Qu’est-ce que la pauvreté ? Comment la mesure-t-on ? Qui sont les pauvres? Amartya Sen, prix Nobel d’économie, a cherché tout au long de sa vie à répondre à ces questions essentielles sur le développement.

Définir et mesurer la pauvreté et calculer le pourcentage des pauvres dans un pays ne se réduit pas à établir des chiffres et à déterminer des moyennes. En 1998, l’Académie royale des sciences suédoise a octroyé le prix Nobel d’économie à Amartya Sen « pour avoir redonné une dimension morale au débat sur des problèmes économiques vitaux ». Sen avait creusé le sujet au-delà de la théorie mathématique, en regardant l’économie à travers un prisme social nouveau, plus réel et plus humain. Des années de labeur l’avaient aidé à mettre en lumière les nombreux aspects de la pauvreté.
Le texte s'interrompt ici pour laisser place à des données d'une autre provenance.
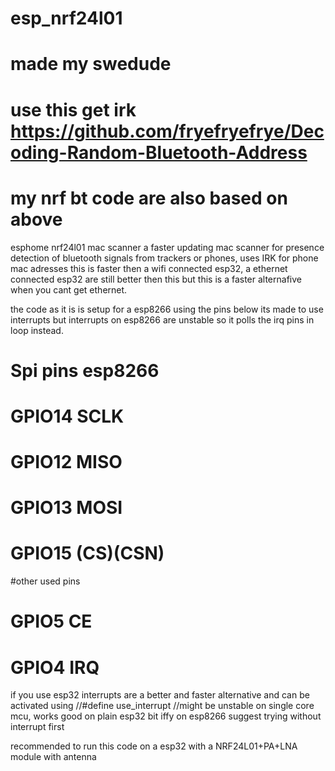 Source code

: # esp_nrf24l01
# made my swedude
# use this get irk https://github.com/fryefryefrye/Decoding-Random-Bluetooth-Address
# my nrf bt code are also based on above

esphome nrf24l01 mac scanner
a faster updating mac scanner for presence detection of bluetooth signals from trackers or phones, uses IRK for phone mac adresses
this is faster then a wifi connected esp32, a ethernet connected esp32 are still better then this but this is a faster alternafive when you cant get ethernet.

the code as it is is setup for a esp8266 using the pins below its made to use interrupts but interrupts on esp8266 are unstable so it polls the irq pins in loop instead.
# Spi pins esp8266
# GPIO14 SCLK
# GPIO12 MISO
# GPIO13 MOSI
# GPIO15 (CS)(CSN)
#other used pins
# GPIO5 CE
# GPIO4 IRQ

if you use esp32 interrupts are a better and faster alternative and can be activated using
//#define use_interrupt  //might be unstable on single core mcu, works good on plain esp32 bit iffy on esp8266 suggest trying without interrupt first

recommended to run this code on a esp32 with a NRF24L01+PA+LNA module with antenna
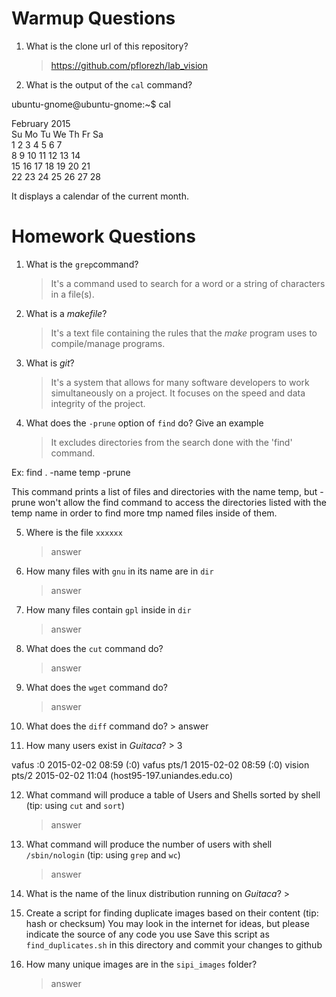 # Warmup Questions

1.  What is the clone url of this repository?
    >   https://github.com/pflorezh/lab_vision

2.  What is the output of the ``cal`` command?

ubuntu-gnome@ubuntu-gnome:~$ cal
  
   February 2015      
Su Mo Tu We Th Fr Sa  
 1  2  3  4  5  6  7  
 8  9 10 11 12 13 14  
15 16 17 18 19 20 21  
22 23 24 25 26 27 28  

It displays a calendar of the current month.

# Homework Questions

1.  What is the ``grep``command?
    >   It's a command used to search for a word or a string of characters in a file(s).

2.  What is a *makefile*?
    >   It's a text file containing the rules that the *make* program uses to compile/manage programs.

3.  What is *git*?
    >   It's a system that allows for many software developers to work simultaneously on a project. It focuses on the speed and data integrity of the project.

4.  What does the ``-prune`` option of ``find`` do? Give an example
    >   It excludes directories from the search done with the 'find' command.

Ex: find . -name temp -prune

This command prints a list of files and directories with the name temp, but -prune won't allow the find command to access the directories listed with the temp name in order to find more tmp named files inside of them.

5.  Where is the file ``xxxxxx``
    >   answer

6.  How many files with ``gnu`` in its name are in ``dir``
    >   answer

7.  How many files contain ``gpl`` inside in ``dir``
    >   answer

8.  What does the ``cut`` command do?
    >   answer

9.  What does the ``wget`` command do?
    >   answer

10.  What does the ``diff`` command do?
    >   answer

11.  How many users exist in *Guitaca*?
    >    3

vafus    :0           2015-02-02 08:59 (:0)
vafus    pts/1        2015-02-02 08:59 (:0)
vision   pts/2        2015-02-02 11:04 (host95-197.uniandes.edu.co)

12. What command will produce a table of Users and Shells sorted by shell (tip: using ``cut`` and ``sort``)
    >   answer

13. What command will produce the number of users with shell ``/sbin/nologin`` (tip: using ``grep`` and ``wc``)
    >   answer

14.  What is the name of the linux distribution running on *Guitaca*?
    >  

15. Create a script for finding duplicate images based on their content (tip: hash or checksum)
    You may look in the internet for ideas, but please indicate the source of any code you use
    Save this script as ``find_duplicates.sh`` in this directory and commit your changes to github

16. How many unique images are in the ``sipi_images`` folder?
    >   answer
    

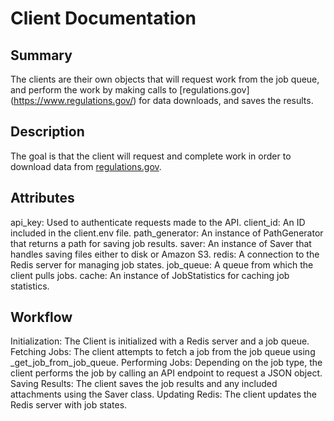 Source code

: # Client Documentation


## Summary
The clients are their own objects that will request work from the job queue, and perform the work by making calls to [regulations.gov]
(https://www.regulations.gov/) for data downloads, and saves the results. 

## Description 
The goal is 
that the client will request and complete work in order to download data from 
[regulations.gov](https://www.regulations.gov/).

## Attributes 
api_key: Used to authenticate requests made to the API.
client_id: An ID included in the client.env file.
path_generator: An instance of PathGenerator that returns a path for saving job results.
saver: An instance of Saver that handles saving files either to disk or Amazon S3.
redis: A connection to the Redis server for managing job states.
job_queue: A queue from which the client pulls jobs.
cache: An instance of JobStatistics for caching job statistics.

## Workflow 
Initialization: The Client is initialized with a Redis server and a job queue.
Fetching Jobs: The client attempts to fetch a job from the job queue using _get_job_from_job_queue.
Performing Jobs: Depending on the job type, the client performs the job by calling an API endpoint to request a JSON object.
Saving Results: The client saves the job results and any included attachments using the Saver class.
Updating Redis: The client updates the Redis server with job states.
Selon Sen, la pauvreté est un monde complexe, multiforme, qui exige une analyse précise de toutes ses nombreuses dimensions. « Les êtres humains sont extrêmement divers », a expliqué le professeur récemment lors d’une réunion du Réseau des responsables politiques en faveur de la réduction de la pauvreté, une initiative lancée par la Banque interaméricaine de développement. « Il est impossible d’établir un seuil de pauvreté pour ensuite l’appliquer de manière générale, sans prendre en compte les caractéristiques et les situations personnelles. »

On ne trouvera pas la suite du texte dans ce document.